● **Your task**
Keep only the lines that hold the string "rather", filtering out the rest of the entries below.

Data entries:
——————————

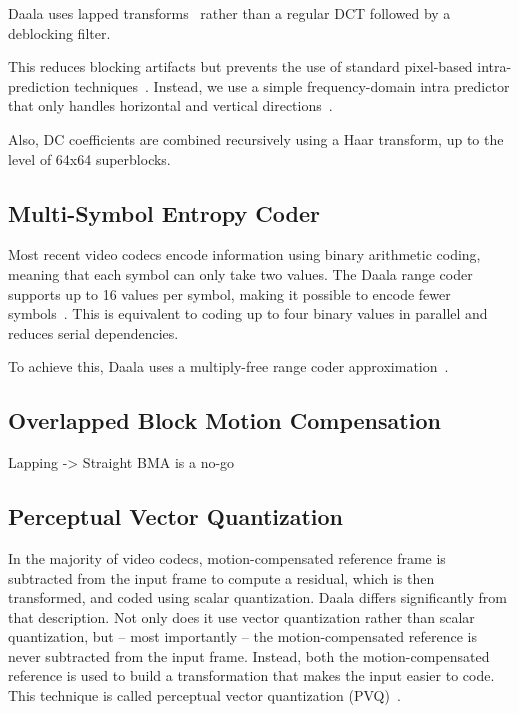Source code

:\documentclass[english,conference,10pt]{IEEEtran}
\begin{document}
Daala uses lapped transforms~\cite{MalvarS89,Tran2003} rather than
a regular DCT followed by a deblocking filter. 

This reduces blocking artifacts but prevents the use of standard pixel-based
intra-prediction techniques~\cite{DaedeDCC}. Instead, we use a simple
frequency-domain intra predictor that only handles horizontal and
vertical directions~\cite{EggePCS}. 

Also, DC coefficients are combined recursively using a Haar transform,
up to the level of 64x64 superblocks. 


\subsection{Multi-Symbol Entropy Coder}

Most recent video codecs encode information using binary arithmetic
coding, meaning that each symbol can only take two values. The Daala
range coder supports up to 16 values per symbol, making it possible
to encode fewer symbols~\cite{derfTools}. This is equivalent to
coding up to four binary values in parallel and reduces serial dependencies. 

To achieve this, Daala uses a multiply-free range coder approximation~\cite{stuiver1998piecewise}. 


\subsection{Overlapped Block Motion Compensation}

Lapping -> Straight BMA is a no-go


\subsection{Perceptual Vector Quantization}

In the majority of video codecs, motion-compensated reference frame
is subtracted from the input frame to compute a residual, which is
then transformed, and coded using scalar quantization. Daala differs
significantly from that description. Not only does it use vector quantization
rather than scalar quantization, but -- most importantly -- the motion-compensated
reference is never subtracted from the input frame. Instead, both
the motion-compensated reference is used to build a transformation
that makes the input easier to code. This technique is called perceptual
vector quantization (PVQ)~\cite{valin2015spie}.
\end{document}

——————————

● **Response area**
Daala uses lapped transforms~\cite{MalvarS89,Tran2003} rather than
rather than scalar quantization, but -- most importantly -- the motion-compensated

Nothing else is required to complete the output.